Stored items from a collection:
━━━━━━━━━━━━━━━━━━━━━━━━━━━━━━
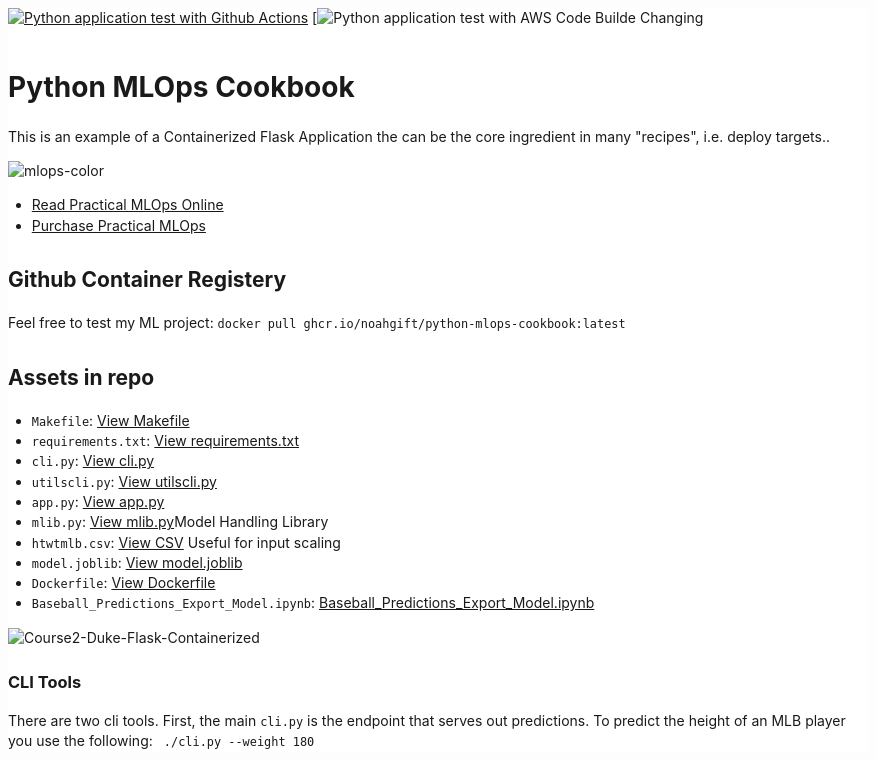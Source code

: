 [![Python application test with Github Actions](https://github.com/noahgift/Python-MLOps-Cookbook/actions/workflows/pythonapp.yml/badge.svg)](https://github.com/noahgift/Python-MLOps-Cookbook/actions/workflows/pythonapp.yml)
[![Python application test with AWS Code Builde](https://codebuild.us-east-1.amazonaws.com/badges?uuid=eyJlbmNyeXB0ZWREYXRhIjoiSjN4ZXRiNllSOVlYWmZqQ2tyS05OOC8wUElNZ05uUFZkVDdKSHVrNzU2L2FzajJXUmlKUngxUkFvOGFTaStMNW9rOUJSS0VTWFRadVpHdWgyN1BLMjA4PSIsIml2UGFyYW1ldGVyU3BlYyI6IjB0anA4VWxkNFBvejJIcE0iLCJtYXRlcmlhbFNldFNlcmlhbCI6MX0%3D&branch=main)
Changing

# Python MLOps Cookbook 
This is an example of a Containerized Flask Application the can be the core ingredient in many "recipes", i.e. deploy targets..

![mlops-color](https://user-images.githubusercontent.com/58792/121539559-c6787e80-c9d3-11eb-9f48-5d25924fad25.png)
* [Read Practical MLOps Online](https://learning.oreilly.com/library/view/practical-mlops/9781098103002/)
* [Purchase Practical MLOps](https://www.amazon.com/Practical-MLOps-Operationalizing-Machine-Learning/dp/1098103017)


## Github Container Registery
Feel free to test my ML project:  `docker pull ghcr.io/noahgift/python-mlops-cookbook:latest`


## Assets in repo

* `Makefile`:  [View Makefile](https://github.com/noahgift/Python-MLOps-Cookbook/blob/main/Makefile)
* `requirements.txt`:  [View requirements.txt](https://github.com/noahgift/Python-MLOps-Cookbook/blob/main/requirements.txt)
* `cli.py`: [View cli.py](https://github.com/noahgift/Python-MLOps-Cookbook/blob/main/cli.py)
* `utilscli.py`: [View utilscli.py](https://github.com/noahgift/Python-MLOps-Cookbook/blob/main/utilscli.py)
* `app.py`:  [View app.py](https://github.com/noahgift/Python-MLOps-Cookbook/blob/main/app.py)
* `mlib.py`:  [View mlib.py](https://github.com/noahgift/Python-MLOps-Cookbook/blob/main/mlib.py)Model Handling Library
* `htwtmlb.csv`: [View CSV](https://github.com/noahgift/Python-MLOps-Cookbook/blob/main/htwtmlb.csv) Useful for input scaling
* `model.joblib`: [View model.joblib](https://github.com/noahgift/Python-MLOps-Cookbook/raw/781053e4d45ebeeb64ecdf2dc1b896b338530aab/model.joblib)
* `Dockerfile`:  [View Dockerfile](https://github.com/noahgift/Python-MLOps-Cookbook/blob/main/Dockerfile)
*  `Baseball_Predictions_Export_Model.ipynb`:  [Baseball_Predictions_Export_Model.ipynb](https://github.com/noahgift/Python-MLOps-Cookbook/blob/main/Baseball_Predictions_Export_Model.ipynb)

![Course2-Duke-Flask-Containerized](https://user-images.githubusercontent.com/58792/110816231-289cd880-8259-11eb-8ab7-45c4ef5190ad.png)

### CLI Tools

There are two cli tools.  First, the main `cli.py` is the endpoint that serves out predictions.
To predict the height of an MLB player you use the following: ` ./cli.py --weight 180`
━━━━━━━━━━━━━━━━━━━━━━━━━━━━━━
_What to produce_
Could the data above be copied out exactly, with no pictures kept?

_Response below_
Source code

: [![Python application test with Github Actions](https://github.com/noahgift/Python-MLOps-Cookbook/actions/workflows/pythonapp.yml/badge.svg)](https://github.com/noahgift/Python-MLOps-Cookbook/actions/workflows/pythonapp.yml)
[![Python application test with AWS Code Builde](https://codebuild.us-east-1.amazonaws.com/badges?uuid=eyJlbmNyeXB0ZWREYXRhIjoiSjN4ZXRiNllSOVlYWmZqQ2tyS05OOC8wUElNZ05uUFZkVDdKSHVrNzU2L2FzajJXUmlKUngxUkFvOGFTaStMNW9rOUJSS0VTWFRadVpHdWgyN1BLMjA4PSIsIml2UGFyYW1ldGVyU3BlYyI6IjB0anA4VWxkNFBvejJIcE0iLCJtYXRlcmlhbFNldFNlcmlhbCI6MX0%3D&branch=main)
Changing

# Python MLOps Cookbook 
This is an example of a Containerized Flask Application the can be the core ingredient in many "recipes", i.e. deploy targets..

![mlops-color](https://user-images.githubusercontent.com/58792/121539559-c6787e80-c9d3-11eb-9f48-5d25924fad25.png)
* [Read Practical MLOps Online](https://learning.oreilly.com/library/view/practical-mlops/9781098103002/)
* [Purchase Practical MLOps](https://www.amazon.com/Practical-MLOps-Operationalizing-Machine-Learning/dp/1098103017)


## Github Container Registery
Feel free to test my ML project:  `docker pull ghcr.io/noahgift/python-mlops-cookbook:latest`


## Assets in repo

* `Makefile`:  [View Makefile](https://github.com/noahgift/Python-MLOps-Cookbook/blob/main/Makefile)
* `requirements.txt`:  [View requirements.txt](https://github.com/noahgift/Python-MLOps-Cookbook/blob/main/requirements.txt)
* `cli.py`: [View cli.py](https://github.com/noahgift/Python-MLOps-Cookbook/blob/main/cli.py)
* `utilscli.py`: [View utilscli.py](https://github.com/noahgift/Python-MLOps-Cookbook/blob/main/utilscli.py)
* `app.py`:  [View app.py](https://github.com/noahgift/Python-MLOps-Cookbook/blob/main/app.py)
* `mlib.py`:  [View mlib.py](https://github.com/noahgift/Python-MLOps-Cookbook/blob/main/mlib.py)Model Handling Library
* `htwtmlb.csv`: [View CSV](https://github.com/noahgift/Python-MLOps-Cookbook/blob/main/htwtmlb.csv) Useful for input scaling
* `model.joblib`: [View model.joblib](https://github.com/noahgift/Python-MLOps-Cookbook/raw/781053e4d45ebeeb64ecdf2dc1b896b338530aab/model.joblib)
* `Dockerfile`:  [View Dockerfile](https://github.com/noahgift/Python-MLOps-Cookbook/blob/main/Dockerfile)
*  `Baseball_Predictions_Export_Model.ipynb`:  [Baseball_Predictions_Export_Model.ipynb](https://github.com/noahgift/Python-MLOps-Cookbook/blob/main/Baseball_Predictions_Export_Model.ipynb)

![Course2-Duke-Flask-Containerized](https://user-images.githubusercontent.com/58792/110816231-289cd880-8259-11eb-8ab7-45c4ef5190ad.png)

### CLI Tools

There are two cli tools.  First, the main `cli.py` is the endpoint that serves out predictions.
To predict the height of an MLB player you use the following: ` ./cli.py --weight 180`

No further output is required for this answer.